Records shown section start

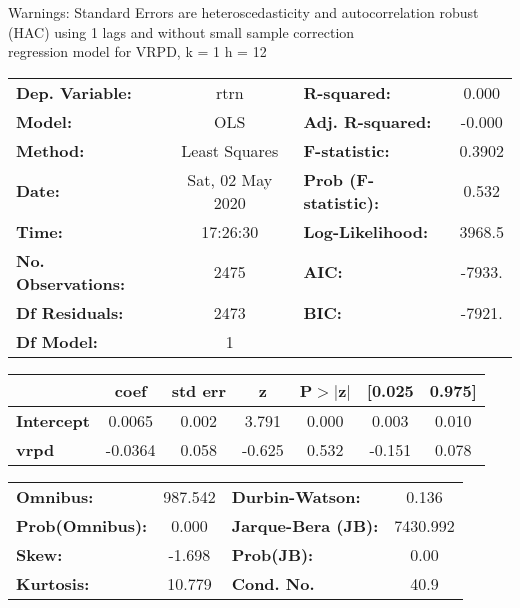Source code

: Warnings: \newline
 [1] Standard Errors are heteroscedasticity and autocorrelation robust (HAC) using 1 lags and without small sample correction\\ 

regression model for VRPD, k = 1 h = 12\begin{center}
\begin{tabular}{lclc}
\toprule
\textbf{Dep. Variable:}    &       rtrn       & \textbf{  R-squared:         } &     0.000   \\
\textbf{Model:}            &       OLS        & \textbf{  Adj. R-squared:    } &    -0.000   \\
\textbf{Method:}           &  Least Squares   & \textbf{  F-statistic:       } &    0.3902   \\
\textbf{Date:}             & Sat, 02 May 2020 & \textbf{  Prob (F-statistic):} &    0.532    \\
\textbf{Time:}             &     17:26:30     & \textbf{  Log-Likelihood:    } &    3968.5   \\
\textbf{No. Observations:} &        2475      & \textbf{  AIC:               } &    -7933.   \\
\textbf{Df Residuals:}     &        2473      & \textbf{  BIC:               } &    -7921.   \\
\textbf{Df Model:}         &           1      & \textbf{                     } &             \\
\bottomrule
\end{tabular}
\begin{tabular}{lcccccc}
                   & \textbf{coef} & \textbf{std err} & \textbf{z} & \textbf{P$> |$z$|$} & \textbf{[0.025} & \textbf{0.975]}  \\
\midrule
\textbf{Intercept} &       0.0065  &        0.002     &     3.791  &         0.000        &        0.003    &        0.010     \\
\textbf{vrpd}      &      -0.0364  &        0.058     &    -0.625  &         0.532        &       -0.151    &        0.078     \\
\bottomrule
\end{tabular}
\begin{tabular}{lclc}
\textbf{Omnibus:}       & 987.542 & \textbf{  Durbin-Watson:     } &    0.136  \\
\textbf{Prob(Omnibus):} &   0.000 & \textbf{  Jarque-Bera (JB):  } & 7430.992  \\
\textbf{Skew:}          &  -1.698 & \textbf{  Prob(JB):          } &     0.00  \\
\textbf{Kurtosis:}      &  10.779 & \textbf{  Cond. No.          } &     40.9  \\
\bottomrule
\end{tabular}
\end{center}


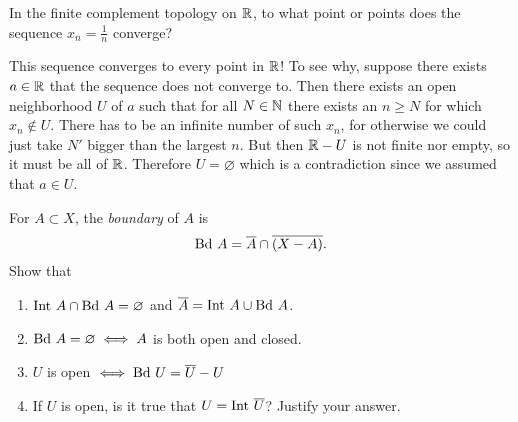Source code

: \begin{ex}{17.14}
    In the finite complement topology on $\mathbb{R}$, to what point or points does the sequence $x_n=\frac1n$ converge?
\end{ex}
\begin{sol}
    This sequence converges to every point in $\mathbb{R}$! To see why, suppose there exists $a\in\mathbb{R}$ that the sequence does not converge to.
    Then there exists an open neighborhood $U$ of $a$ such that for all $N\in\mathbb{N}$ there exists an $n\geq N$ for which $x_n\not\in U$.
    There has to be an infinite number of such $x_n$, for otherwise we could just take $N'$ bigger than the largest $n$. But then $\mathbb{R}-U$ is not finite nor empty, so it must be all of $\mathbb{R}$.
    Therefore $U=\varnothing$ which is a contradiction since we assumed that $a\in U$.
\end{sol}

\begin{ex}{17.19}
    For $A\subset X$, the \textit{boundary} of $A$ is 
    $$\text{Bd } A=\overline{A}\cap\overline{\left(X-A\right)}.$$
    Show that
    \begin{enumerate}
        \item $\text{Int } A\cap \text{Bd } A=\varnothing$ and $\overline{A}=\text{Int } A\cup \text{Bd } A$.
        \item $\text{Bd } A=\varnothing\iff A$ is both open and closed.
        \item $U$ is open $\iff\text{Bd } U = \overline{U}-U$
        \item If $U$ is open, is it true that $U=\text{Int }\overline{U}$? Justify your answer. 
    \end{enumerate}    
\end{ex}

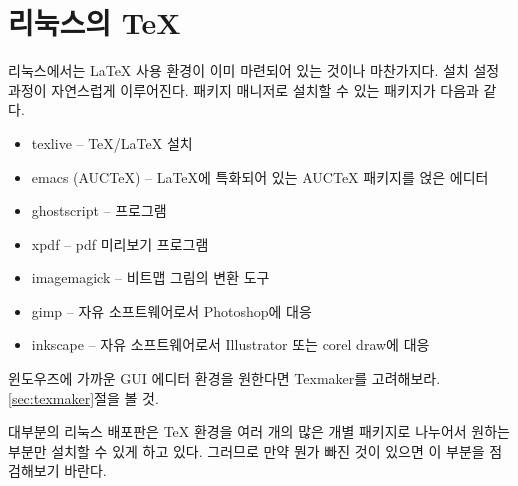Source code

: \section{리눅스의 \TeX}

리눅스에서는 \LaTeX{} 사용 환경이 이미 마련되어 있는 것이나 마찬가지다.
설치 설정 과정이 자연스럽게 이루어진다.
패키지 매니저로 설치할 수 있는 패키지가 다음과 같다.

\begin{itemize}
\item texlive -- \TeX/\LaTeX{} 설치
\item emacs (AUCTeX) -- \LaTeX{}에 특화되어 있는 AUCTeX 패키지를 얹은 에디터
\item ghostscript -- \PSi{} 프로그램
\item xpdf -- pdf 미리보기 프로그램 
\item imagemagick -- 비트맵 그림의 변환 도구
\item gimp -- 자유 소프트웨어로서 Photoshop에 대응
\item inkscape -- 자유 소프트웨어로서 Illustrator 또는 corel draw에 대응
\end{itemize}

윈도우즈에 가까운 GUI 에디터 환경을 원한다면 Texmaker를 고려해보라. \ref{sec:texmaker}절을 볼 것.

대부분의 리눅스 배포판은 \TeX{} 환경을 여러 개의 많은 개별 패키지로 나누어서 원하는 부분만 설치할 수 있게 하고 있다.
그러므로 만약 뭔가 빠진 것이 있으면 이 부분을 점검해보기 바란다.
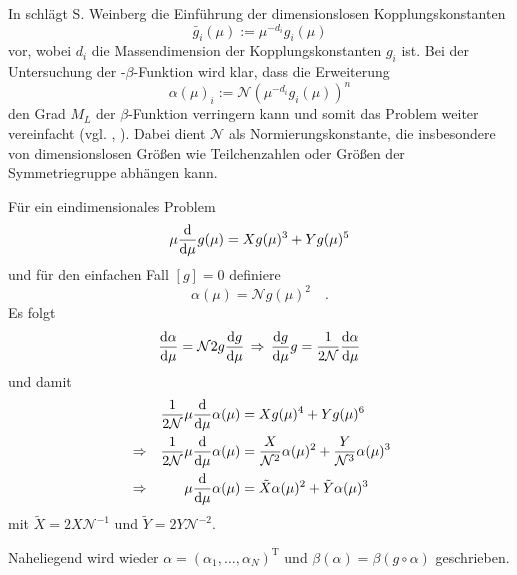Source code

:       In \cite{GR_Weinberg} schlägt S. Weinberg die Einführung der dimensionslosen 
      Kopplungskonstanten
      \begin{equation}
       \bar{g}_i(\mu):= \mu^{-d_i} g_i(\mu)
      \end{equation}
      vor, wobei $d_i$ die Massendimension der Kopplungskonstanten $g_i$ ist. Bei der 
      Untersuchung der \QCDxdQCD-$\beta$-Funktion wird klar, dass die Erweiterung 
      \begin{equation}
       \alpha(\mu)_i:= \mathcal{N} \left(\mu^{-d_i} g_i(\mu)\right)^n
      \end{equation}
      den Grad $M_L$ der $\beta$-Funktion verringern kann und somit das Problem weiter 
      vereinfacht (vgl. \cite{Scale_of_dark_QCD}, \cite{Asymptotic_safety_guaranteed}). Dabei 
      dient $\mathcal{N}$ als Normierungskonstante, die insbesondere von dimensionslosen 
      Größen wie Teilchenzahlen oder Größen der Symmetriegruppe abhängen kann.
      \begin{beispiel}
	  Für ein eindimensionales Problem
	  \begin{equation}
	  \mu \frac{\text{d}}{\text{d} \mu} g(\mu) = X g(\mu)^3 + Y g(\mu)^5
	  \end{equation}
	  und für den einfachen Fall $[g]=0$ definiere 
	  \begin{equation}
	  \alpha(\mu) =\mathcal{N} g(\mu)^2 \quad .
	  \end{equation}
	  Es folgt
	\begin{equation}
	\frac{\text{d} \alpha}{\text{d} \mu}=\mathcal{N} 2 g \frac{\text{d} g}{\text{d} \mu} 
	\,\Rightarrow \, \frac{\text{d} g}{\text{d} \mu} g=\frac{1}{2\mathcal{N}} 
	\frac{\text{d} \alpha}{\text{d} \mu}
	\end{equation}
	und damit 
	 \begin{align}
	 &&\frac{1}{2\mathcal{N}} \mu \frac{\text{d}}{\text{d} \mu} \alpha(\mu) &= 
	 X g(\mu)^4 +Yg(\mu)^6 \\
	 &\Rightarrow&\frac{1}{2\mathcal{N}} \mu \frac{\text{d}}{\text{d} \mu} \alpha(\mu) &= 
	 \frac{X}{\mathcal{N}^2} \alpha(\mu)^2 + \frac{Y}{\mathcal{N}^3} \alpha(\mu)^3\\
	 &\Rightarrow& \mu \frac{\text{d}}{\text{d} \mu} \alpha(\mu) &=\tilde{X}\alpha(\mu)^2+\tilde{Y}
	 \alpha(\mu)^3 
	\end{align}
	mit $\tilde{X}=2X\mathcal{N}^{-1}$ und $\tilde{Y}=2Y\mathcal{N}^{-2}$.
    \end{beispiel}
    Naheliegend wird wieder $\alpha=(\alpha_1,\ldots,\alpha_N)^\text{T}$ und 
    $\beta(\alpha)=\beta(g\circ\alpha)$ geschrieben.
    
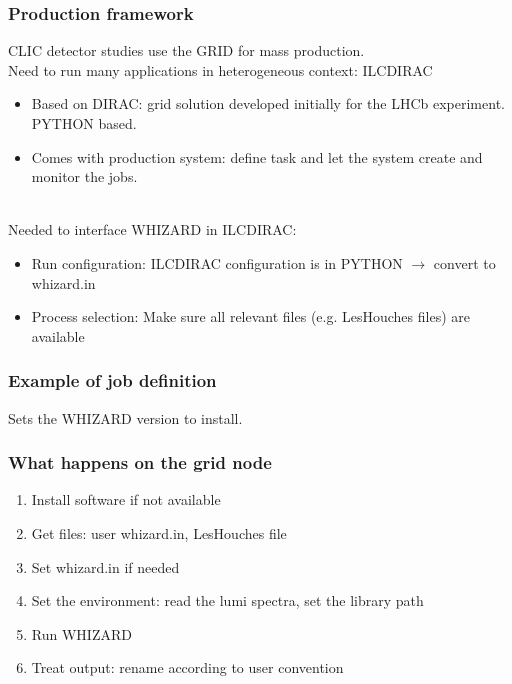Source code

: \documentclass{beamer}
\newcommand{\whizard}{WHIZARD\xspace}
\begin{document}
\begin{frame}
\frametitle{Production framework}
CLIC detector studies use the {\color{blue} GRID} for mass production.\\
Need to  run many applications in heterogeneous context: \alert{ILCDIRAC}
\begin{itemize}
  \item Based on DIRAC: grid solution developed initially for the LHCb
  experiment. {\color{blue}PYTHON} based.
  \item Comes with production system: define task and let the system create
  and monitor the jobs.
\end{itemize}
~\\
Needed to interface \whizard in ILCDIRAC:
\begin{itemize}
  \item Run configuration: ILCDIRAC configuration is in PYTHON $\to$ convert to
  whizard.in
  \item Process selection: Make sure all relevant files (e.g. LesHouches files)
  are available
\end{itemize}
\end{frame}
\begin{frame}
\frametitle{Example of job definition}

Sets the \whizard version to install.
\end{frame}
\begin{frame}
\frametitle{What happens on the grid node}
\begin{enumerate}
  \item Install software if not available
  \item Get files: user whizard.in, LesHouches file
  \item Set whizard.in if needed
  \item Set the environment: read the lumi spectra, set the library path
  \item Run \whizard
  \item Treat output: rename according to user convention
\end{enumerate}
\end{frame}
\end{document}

Records shown section end

Count how many lines of the material hold the string "mathbb". Give the number and nothing more.

Completed task - 4